WORK TO BE COMPLETED
Using the data beneath this instruction, retype only the lines from the one that contains "gl_SecondaryColour|Secondary color vertex|" down to the one that contains "gl_BackSecondaryColor|Secondary back face color|", both included, exactly as they appear.

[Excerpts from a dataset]

——————————

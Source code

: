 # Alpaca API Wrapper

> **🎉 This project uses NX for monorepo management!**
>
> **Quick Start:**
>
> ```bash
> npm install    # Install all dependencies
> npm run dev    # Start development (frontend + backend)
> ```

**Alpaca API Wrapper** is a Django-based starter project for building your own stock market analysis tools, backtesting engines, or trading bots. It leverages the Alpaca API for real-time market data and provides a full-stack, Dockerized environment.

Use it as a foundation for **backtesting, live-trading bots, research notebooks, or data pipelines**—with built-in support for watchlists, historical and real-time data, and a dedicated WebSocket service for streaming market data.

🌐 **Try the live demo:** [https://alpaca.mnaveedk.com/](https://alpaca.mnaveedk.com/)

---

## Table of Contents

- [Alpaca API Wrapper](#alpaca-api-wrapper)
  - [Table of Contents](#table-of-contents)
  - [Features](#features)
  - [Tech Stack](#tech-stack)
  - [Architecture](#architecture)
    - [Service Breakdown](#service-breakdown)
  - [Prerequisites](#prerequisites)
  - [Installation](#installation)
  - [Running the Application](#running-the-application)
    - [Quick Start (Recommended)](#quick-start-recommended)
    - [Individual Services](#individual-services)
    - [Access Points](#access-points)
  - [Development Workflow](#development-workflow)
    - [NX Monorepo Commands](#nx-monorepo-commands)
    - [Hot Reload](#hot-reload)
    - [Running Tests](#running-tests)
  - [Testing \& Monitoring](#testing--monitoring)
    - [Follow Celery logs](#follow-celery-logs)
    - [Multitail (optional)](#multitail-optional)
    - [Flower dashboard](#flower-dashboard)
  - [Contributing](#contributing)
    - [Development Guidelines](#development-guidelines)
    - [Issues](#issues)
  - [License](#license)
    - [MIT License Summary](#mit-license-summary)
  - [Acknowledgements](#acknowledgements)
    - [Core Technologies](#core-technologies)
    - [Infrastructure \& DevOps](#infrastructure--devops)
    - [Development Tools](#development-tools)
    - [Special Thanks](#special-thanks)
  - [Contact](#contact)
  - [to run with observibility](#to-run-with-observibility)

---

——————————

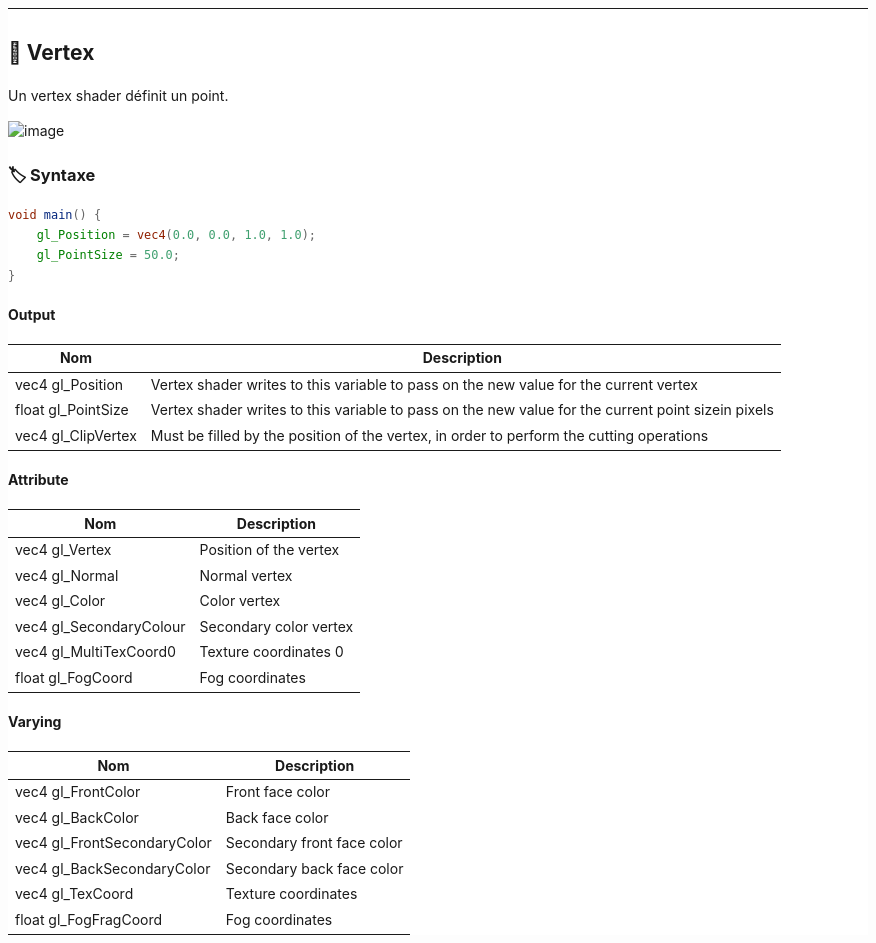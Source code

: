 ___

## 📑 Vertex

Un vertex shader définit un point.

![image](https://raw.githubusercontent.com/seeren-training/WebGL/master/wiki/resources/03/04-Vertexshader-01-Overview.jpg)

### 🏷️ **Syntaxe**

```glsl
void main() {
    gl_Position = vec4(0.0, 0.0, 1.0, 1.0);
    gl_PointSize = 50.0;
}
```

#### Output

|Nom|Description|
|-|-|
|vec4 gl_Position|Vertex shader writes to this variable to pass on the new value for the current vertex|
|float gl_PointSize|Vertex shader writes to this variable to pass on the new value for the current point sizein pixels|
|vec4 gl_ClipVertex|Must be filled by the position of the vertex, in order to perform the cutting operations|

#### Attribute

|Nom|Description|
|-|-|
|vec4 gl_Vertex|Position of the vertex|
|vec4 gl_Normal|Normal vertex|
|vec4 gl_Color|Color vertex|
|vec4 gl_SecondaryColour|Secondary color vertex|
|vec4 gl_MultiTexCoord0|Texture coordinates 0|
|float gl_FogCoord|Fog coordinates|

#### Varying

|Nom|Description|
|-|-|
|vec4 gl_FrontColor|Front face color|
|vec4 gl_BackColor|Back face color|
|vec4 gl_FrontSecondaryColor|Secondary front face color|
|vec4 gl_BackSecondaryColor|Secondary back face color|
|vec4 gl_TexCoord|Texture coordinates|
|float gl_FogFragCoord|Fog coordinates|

——————————

COMPLETED TASK
|vec4 gl_SecondaryColour|Secondary color vertex|
|vec4 gl_MultiTexCoord0|Texture coordinates 0|
|float gl_FogCoord|Fog coordinates|

#### Varying

|Nom|Description|
|-|-|
|vec4 gl_FrontColor|Front face color|
|vec4 gl_BackColor|Back face color|
|vec4 gl_FrontSecondaryColor|Secondary front face color|
|vec4 gl_BackSecondaryColor|Secondary back face color|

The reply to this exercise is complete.